En effet, nous avons vu que le processus d’intériorisation des normes se couple avec un processus d’individualisation de plus en plus poussé, qui fait que l’individu se détache des groupes sociaux, ou du moins qu’il ne les considère plus comme le support de définition de son identité. L’identité est ainsi définie comme ce qui doit singulariser l’individu et non pas comme ce qui le rapproche des autres, comme une identité devant trouver en elle-même de quoi se définir, afin d’être authentique, comprise dans l’idéal de la toute-puissance du moi, débarrassé de l’autorité de la tradition.
Le domaine de l’intériorité serait donc devenu cette expérience de cette idée du « je » sans « nous ». Le « nous » est vécu alors uniquement comme un choix, comme quelque chose auquel le « je » adhère en fonction de ses préférences, de ses désirs et de ses goûts. L’intériorité se détache et s’autonomise, et elle est donc à la fois le siège des uniques limitations que le sujet tolère, et qu’il peut seul s’imposer, et ce qui se pose en opposition avec un monde extérieur.
En effet, si les normes sont de plus en plus intériorisées nous assistons à un double mouvement. D’une part le sujet s’auto-limite de plus en plus, donc il tend à s’enfermer davantage en lui-même, dans la perception de son intériorité que personne d’autre ne peut comprendre et auquel nul ne peut avoir accès, et il se coupe ainsi du monde extérieur qui est vécu comme le lieu où est projeté l’arbitraire de la contrainte. D’autre part, dans ce mouvement d’enfermement sur soi, le sujet se détache de plus en plus de la compréhension des interdits et des normes extérieures véhiculées par la société, qui tendent à rester lettre morte pour lui.
L’idéal du moi tel qu’il définit l’homme occidental, tout en étant un idéal proprement individualiste, n’en reste pas moins un idéal partagé par les individus des sociétés occidentales, et se retrouve de fait dans une position paradoxale. En effet, cet idéal, qui est le fruit d’une ouverture sur le « nous », d’une intégration des normes et valeurs fondamentales de la société occidentale, est en même temps un facteur de tensions, voire d’un sentiment de coupure entre l’individu et le « nous », et est à ce titre porteur d’une dissolution du « nous » et surtout des sens que celui-ci véhicule. Ce qui ne fait que renforcer le repliement sur soi et sur son intériorité de l’homme occidental, le coupant des principaux pôles identificatoires véhiculés par la société. 3. Barbarie de la « sur-civilisation »

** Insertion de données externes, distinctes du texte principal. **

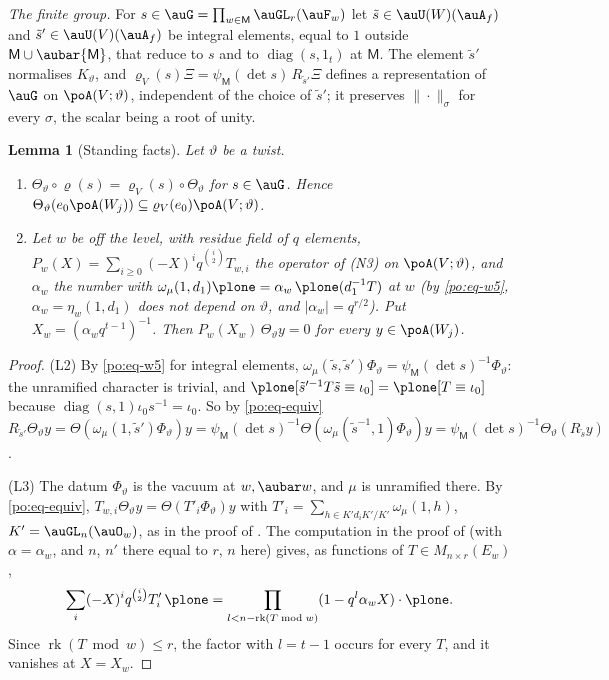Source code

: \documentclass[10pt]{amsart}
\newtheorem{lemma}[theorem]{Lemma}
\theoremstyle{definition}
\theoremstyle{remark}
\begin{document}
\emph{The finite group.} For $s\in\auG=\prod_{w\in\mathsf M}\auGL_r(\auF_w)$ let $\tilde s\in
\auU(W)(\auA_f)$ and $\tilde s'\in\auU(V)(\auA_f)$ be integral elements, equal to $1$ outside
$\mathsf M\cup\aubar{\mathsf M}$, that reduce to $s$ and to $\operatorname{diag}(s,1_t)$ at
$\mathsf M$. The element $\tilde s'$ normalises $K_\vartheta$, and
$\varrho_V(s)\Xi=\psi_{\mathsf M}(\det s)\,R_{\tilde s'}\Xi$ defines a representation of $\auG$ on
$\poA(V;\vartheta)$, independent of the choice of $\tilde s'$; it preserves $\|\cdot\|_\sigma$ for
every $\sigma$, the scalar being a root of unity.

\begin{lemma}[Standing facts]\label{po:facts}
Let $\vartheta$ be a twist.
\begin{enumerate}
\item[(L2)] $\Theta_\vartheta\circ\varrho(s)=\varrho_V(s)\circ\Theta_\vartheta$ for $s\in\auG$.
Hence $\Theta_\vartheta(e_0\poA(W_j))\subseteq\varrho_V(e_0)\poA(V;\vartheta)$.
\item[(L3)] Let $w$ be off the level, with residue field of $q$ elements, $P_w(X)=\sum_{i\ge0}
(-X)^iq^{\binom i2}T_{w,i}$ the operator of (N3) on $\poA(V;\vartheta)$, and $\alpha_w$ the number
with $\omega_\mu(1,d_1)\plone=\alpha_w\,\plone(d_1^{-1}T)$ at $w$ (by \eqref{po:eq-w5}, $\alpha_w=\eta_w(1,d_1)$ does not depend on $\vartheta$, and
$|\alpha_w|=q^{r/2}$). Put $X_w=(\alpha_wq^{t-1})^{-1}$. Then $P_w(X_w)\,\Theta_\vartheta y=0$ for
every $y\in\poA(W_j)$.
\end{enumerate}
\end{lemma}
\begin{proof}
(L2) By \eqref{po:eq-w5} for integral elements, $\omega_\mu(\tilde s,\tilde s')\Phi_\vartheta=
\psi_{\mathsf M}(\det s)^{-1}\Phi_\vartheta$: the unramified character is trivial, and
$\plone[\tilde s'^{-1}T\tilde s\equiv\iota_0]=\plone[T\equiv\iota_0]$ because
$\operatorname{diag}(s,1)\iota_0s^{-1}=\iota_0$. So by \eqref{po:eq-equiv}
$R_{\tilde s'}\Theta_\vartheta y=\Theta(\omega_\mu(1,\tilde s')\Phi_\vartheta)y=\psi_{\mathsf M}
(\det s)^{-1}\Theta(\omega_\mu(\tilde s^{-1},1)\Phi_\vartheta)y=\psi_{\mathsf M}(\det s)^{-1}
\Theta_\vartheta(R_{\tilde s}y)$.

(L3) The datum $\Phi_\vartheta$ is the vacuum at $w,\aubar w$, and $\mu$ is unramified there. By
\eqref{po:eq-equiv}, $T_{w,i}\Theta_\vartheta y=\Theta(T'_i\Phi_\vartheta)y$ with $T'_i=\sum_{h\in
K'd_iK'/K'}\omega_\mu(1,h)$, $K'=\auGL_n(\auO_w)$, as in the proof of {\cite[Proposition~6.9]{P49}}.
The computation in the proof of {\cite[Lemma~6.8]{P49}} (with $\alpha=\alpha_w$, and $n$, $n'$ there
equal to $r$, $n$ here) gives, as functions of $T\in M_{n\times r}(E_w)$,
\[
\sum_i(-X)^iq^{\binom i2}T'_i\,\plone=\prod_{l<n-\operatorname{rk}(T\bmod w)}(1-q^l\alpha_wX)\cdot
\plone .
\]
Since $\operatorname{rk}(T\bmod w)\le r$, the factor with $l=t-1$ occurs for every $T$, and it
vanishes at $X=X_w$.
\end{proof}
\end{document}
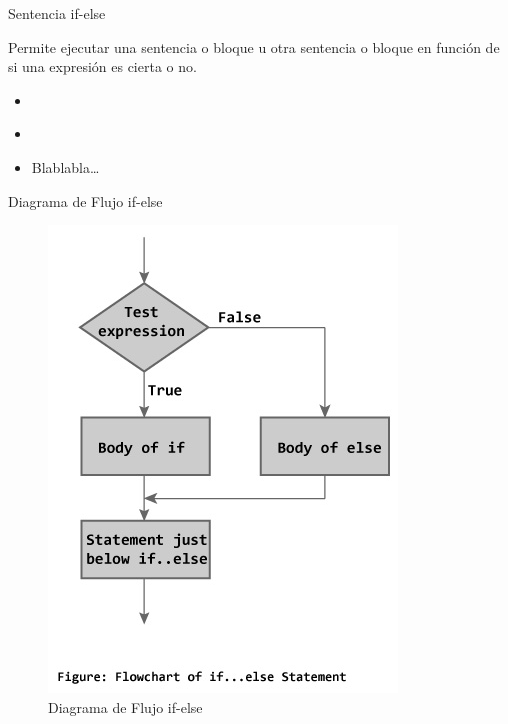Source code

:\begin{frame}[fragile]{Sentencia if-else}

Permite ejecutar una sentencia o bloque u otra sentencia o bloque en
función de si una expresión es cierta o no.

\begin{itemize}
\item
\begin{Shaded}
\begin{Highlighting}[]
 
\end{Highlighting}
\end{Shaded}
\item
\begin{Shaded}
\begin{Highlighting}[]
 
    \NormalTok{\{}
    \NormalTok{\}}
\end{Highlighting}
\end{Shaded}
\item
  Blablabla\ldots{}
\end{itemize}

\end{frame}

\begin{frame}{Diagrama de Flujo if-else}

\begin{figure}[htbp]
\centering
\includegraphics{if-else.jpg}
\caption{Diagrama de Flujo if-else}
\end{figure}

\end{frame}

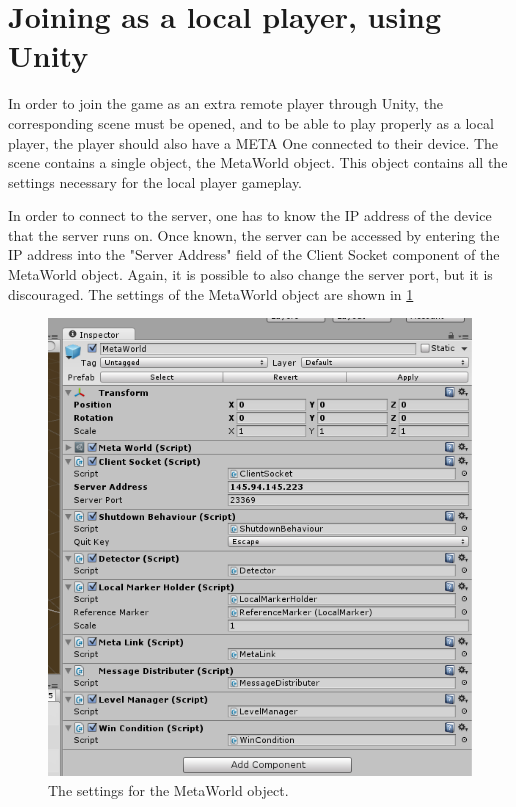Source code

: \documentclass{report}
\begin{document}
\section*{Joining as a local player, using Unity}
	In order to join the game as an extra remote player through Unity, the 
	corresponding scene must be opened, and to be able
	to play properly as a local player, the player should also have a META One
	connected to their device. The scene contains a single object, the MetaWorld object. This object
	contains all the settings necessary for the local player gameplay.
	
	In order to connect to the server, one has to know the IP address of the
	device that the server runs on. Once known, the server can be accessed by
	entering the IP address into the "Server Address" field of the Client Socket
	component of the MetaWorld object. Again, it is possible to also change the
	server port, but it is discouraged. The settings of the MetaWorld object
	are shown in \ref{fig:metaworld}
	
	\begin{figure}[!ht]
	    \centering
	    \includegraphics[scale = 0.6]{MetaWorld}
	    \caption{The settings for the MetaWorld object.}
	    \label{fig:metaworld}
	\end{figure}
\end{document}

Ce que notre analyse de la notion de civilisation nous a permis de comprendre est ce qui se joue pour le sujet moderne occidental dans ce difficile et souvent paradoxal équilibre entre la liberté de s’auto-définir, et la capacité à le faire. Le danger majeur est alors cette opposition entre la sphère privée et la sphère publique. L’idéal du moi occidental comme auto-référentiel nous semble bien alors exprimer l’impasse dangereuse à laquelle aboutit la dynamique propre à la civilisation occidentale. Car cet idéal véhicule celui d’un individu auto-suffisant, tirant de son intériorité les normes de définitions de son être, le conduisant à se considérer comme le seul support légitime pouvant diriger et guider sa vie. Idéal de toute-puissance du « je » le coupant ainsi des autres, et surtout des sens que ces autres, ces « nous » véhiculent.
Comment ne pas être frappé alors par l’aboutissement de cette dynamique civilisatrice, présidant à une individualisation de plus en plus poussée, repoussant les caractères du « nous » dans des conceptions de plus en plus abstraites et lointaines et poussant l’individu à s’enfermer dans son individualité ? Car l’homme occidental se coupe ainsi de plus en plus de la compréhension de ces « nous » peu concrets, dans une dynamique civilisationnelle produisant finalement ce moi désengagé et autonome, présidant à sa dissolution même et à la perte de son sens. Société sur-civilisée composée de « je » produits en masse sans liens ni rapports les uns avec les autres, si ce n’est justement dans cette volonté-là d’être soi-même en dehors des autres, danseurs aux mouvements frénétiques incapables de se toucher les uns les autres, rassemblés par une même musique mais enfermés chacun dans leur monde hermétique.
L’individu moderne occidental serait donc cet individu qui se retrouve partagé entre les différents idéaux du moi qu’il « consomme » et qu’il digère comme il change de chemise, repoussés sitôt qu’ils sont absorbés, et dont l’instantanéité de lecture semble bien être le critère principal de sélection. Civilisation produisant ainsi des individus désorientés et confus quant au sens de leur existence, perdus dans la profusion de choix qui s’offrent à eux et qui ne constituent plus de véritables repères identificatoires, mais des options interchangeables se vidant ainsi de leur sens. Car le danger est alors de ne plus savoir comment combler cet écart, ce vide se produisant entre l’intériorité et le monde extérieur. L’homme civilisé occidental risque ainsi, non seulement de ne plus savoir comment aller à la rencontre de cette altérité que constitue autrui, mais aussi de se perdre dans sa propre image, comme nous le raconte le mythe d’Ovide sur Narcisse amoureux de son propre reflet.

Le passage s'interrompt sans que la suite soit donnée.